=== Begin Enclosure ===
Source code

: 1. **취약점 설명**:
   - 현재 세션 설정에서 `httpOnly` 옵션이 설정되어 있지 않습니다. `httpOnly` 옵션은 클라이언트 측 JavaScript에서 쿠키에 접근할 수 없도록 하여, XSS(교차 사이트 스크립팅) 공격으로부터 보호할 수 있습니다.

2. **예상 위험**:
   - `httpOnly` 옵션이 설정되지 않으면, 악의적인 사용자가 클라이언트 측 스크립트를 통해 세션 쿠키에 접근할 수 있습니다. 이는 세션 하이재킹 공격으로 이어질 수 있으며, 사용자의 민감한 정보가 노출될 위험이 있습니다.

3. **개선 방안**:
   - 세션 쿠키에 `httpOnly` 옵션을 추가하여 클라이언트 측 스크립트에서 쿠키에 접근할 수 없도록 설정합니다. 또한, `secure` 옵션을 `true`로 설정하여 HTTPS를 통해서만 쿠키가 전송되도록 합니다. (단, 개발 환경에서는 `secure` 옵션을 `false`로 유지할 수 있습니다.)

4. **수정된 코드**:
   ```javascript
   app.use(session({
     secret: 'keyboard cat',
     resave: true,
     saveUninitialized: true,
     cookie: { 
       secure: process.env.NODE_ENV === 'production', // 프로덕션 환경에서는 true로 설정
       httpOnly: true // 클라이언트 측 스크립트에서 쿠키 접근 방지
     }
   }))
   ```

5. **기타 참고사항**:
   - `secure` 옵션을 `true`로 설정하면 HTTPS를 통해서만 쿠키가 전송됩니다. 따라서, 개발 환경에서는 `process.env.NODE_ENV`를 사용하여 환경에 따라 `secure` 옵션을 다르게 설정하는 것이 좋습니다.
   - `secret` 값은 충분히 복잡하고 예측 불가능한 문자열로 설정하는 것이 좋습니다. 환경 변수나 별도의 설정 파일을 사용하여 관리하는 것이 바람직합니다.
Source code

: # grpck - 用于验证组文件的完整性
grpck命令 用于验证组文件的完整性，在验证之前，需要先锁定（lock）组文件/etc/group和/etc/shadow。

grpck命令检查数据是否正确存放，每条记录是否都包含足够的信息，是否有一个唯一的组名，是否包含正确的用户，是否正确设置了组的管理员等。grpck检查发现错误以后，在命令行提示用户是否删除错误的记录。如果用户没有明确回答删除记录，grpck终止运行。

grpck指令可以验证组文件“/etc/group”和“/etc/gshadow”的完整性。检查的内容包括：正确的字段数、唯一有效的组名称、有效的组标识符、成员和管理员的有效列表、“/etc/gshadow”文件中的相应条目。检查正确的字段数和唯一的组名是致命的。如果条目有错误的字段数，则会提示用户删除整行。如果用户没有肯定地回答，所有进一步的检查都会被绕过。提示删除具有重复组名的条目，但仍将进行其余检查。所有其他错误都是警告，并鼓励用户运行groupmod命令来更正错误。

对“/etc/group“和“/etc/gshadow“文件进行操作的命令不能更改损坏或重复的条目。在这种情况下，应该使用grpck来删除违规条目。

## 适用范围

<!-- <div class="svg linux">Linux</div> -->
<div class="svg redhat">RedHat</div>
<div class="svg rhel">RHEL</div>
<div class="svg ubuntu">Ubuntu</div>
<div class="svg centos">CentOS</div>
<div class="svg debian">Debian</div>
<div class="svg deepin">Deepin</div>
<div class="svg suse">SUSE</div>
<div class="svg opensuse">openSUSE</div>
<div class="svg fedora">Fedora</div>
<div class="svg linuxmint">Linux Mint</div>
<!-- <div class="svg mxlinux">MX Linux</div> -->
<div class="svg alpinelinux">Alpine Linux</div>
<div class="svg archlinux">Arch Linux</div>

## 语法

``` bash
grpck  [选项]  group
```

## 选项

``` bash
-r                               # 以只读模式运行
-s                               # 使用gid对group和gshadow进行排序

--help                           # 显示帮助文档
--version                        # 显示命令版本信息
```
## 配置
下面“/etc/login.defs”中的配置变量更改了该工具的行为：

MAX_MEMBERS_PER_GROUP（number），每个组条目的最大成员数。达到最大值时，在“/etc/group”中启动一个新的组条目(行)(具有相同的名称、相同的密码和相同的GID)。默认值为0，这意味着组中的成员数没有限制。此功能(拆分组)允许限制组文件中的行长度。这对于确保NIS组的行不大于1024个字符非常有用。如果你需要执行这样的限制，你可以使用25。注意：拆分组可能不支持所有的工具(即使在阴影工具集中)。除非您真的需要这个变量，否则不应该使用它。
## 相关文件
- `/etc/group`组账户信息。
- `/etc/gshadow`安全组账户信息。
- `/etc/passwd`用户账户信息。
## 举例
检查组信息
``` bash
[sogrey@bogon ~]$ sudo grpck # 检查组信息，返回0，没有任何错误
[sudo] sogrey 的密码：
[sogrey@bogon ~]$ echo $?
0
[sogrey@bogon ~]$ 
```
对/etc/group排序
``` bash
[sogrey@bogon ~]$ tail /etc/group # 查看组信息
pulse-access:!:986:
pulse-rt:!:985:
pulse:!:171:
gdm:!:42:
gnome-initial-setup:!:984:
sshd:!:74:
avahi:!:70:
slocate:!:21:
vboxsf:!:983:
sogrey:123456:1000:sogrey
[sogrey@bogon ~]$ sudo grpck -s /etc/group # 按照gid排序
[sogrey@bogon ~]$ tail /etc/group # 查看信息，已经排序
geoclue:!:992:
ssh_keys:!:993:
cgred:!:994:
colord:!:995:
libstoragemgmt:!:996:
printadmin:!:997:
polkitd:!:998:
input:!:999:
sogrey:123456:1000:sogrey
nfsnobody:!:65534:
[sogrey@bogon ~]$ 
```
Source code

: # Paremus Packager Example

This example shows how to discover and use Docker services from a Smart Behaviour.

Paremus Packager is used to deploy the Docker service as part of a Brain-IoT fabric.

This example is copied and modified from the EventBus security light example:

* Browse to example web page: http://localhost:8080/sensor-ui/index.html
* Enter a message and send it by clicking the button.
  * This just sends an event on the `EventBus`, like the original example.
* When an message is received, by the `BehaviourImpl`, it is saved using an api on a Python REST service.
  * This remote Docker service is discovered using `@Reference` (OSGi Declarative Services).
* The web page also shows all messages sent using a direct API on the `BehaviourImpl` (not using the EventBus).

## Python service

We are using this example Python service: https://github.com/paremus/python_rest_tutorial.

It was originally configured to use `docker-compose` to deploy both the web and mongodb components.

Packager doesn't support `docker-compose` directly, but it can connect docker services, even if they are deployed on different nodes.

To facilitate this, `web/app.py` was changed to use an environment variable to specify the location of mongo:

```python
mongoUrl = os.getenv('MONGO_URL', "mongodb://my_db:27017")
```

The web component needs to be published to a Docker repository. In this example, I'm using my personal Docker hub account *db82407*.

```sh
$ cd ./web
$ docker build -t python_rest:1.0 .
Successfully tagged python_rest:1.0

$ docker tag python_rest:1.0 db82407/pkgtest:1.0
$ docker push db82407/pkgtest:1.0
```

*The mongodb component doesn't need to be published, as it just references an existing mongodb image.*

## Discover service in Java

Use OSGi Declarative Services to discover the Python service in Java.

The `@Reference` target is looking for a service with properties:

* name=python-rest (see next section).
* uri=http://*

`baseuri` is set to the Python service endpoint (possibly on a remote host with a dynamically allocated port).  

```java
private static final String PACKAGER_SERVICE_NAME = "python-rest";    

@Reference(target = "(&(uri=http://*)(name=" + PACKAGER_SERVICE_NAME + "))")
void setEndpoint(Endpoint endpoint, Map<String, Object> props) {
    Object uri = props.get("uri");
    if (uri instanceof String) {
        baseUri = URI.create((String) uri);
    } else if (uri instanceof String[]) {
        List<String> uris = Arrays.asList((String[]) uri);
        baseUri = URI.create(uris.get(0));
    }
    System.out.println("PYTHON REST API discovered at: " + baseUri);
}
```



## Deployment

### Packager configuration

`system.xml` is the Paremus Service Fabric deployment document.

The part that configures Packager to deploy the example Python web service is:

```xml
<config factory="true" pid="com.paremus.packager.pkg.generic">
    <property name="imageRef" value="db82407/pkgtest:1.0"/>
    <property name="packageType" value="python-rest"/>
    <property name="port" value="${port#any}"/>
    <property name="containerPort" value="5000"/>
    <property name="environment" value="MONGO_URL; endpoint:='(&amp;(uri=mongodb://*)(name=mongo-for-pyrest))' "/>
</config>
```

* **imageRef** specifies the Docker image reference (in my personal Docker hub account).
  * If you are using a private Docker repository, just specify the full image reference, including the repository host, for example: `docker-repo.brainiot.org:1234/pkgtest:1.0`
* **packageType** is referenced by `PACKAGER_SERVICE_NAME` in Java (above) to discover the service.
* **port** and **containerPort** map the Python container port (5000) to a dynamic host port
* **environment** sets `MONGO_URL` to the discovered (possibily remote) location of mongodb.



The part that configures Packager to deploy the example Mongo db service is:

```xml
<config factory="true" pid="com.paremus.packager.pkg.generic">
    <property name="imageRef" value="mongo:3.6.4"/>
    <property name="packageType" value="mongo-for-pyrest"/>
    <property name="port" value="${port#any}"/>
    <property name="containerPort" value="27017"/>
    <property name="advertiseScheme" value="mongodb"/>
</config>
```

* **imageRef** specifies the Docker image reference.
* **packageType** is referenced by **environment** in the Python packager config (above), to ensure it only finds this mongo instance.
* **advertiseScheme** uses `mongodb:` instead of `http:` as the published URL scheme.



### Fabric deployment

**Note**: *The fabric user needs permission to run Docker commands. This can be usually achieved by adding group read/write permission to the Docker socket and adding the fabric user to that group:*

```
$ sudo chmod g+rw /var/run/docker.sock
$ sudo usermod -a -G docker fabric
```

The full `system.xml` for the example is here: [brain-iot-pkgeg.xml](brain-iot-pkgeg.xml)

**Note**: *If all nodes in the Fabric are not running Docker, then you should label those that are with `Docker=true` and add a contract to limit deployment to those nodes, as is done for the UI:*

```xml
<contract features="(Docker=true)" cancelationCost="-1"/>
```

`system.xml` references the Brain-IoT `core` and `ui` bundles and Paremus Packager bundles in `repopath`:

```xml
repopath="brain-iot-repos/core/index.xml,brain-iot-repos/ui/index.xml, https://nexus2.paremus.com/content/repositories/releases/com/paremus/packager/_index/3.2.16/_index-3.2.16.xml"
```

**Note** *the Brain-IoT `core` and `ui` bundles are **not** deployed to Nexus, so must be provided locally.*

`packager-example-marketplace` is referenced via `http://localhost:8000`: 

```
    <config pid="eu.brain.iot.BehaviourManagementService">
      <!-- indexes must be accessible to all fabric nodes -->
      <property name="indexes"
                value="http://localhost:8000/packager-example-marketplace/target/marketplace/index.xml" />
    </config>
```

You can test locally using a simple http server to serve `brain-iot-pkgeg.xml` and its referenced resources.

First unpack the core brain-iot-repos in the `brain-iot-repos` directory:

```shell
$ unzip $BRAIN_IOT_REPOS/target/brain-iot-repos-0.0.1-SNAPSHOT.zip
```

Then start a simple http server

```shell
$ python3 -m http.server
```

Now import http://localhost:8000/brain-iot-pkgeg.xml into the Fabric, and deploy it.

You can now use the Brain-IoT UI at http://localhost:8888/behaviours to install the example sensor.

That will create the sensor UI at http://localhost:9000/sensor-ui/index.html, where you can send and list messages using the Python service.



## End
=== End Enclosure ===
§ **Prompt**:
For the lines above, output exactly those from the line containing "다르게 설정하는 것이 좋습니다." through the line containing "grpck命令检查数据是否正", and skip the others.

§ **Answer box**:
   - `secure` 옵션을 `true`로 설정하면 HTTPS를 통해서만 쿠키가 전송됩니다. 따라서, 개발 환경에서는 `process.env.NODE_ENV`를 사용하여 환경에 따라 `secure` 옵션을 다르게 설정하는 것이 좋습니다.
   - `secret` 값은 충분히 복잡하고 예측 불가능한 문자열로 설정하는 것이 좋습니다. 환경 변수나 별도의 설정 파일을 사용하여 관리하는 것이 바람직합니다.
Source code

: # grpck - 用于验证组文件的完整性
grpck命令 用于验证组文件的完整性，在验证之前，需要先锁定（lock）组文件/etc/group和/etc/shadow。

grpck命令检查数据是否正确存放，每条记录是否都包含足够的信息，是否有一个唯一的组名，是否包含正确的用户，是否正确设置了组的管理员等。grpck检查发现错误以后，在命令行提示用户是否删除错误的记录。如果用户没有明确回答删除记录，grpck终止运行。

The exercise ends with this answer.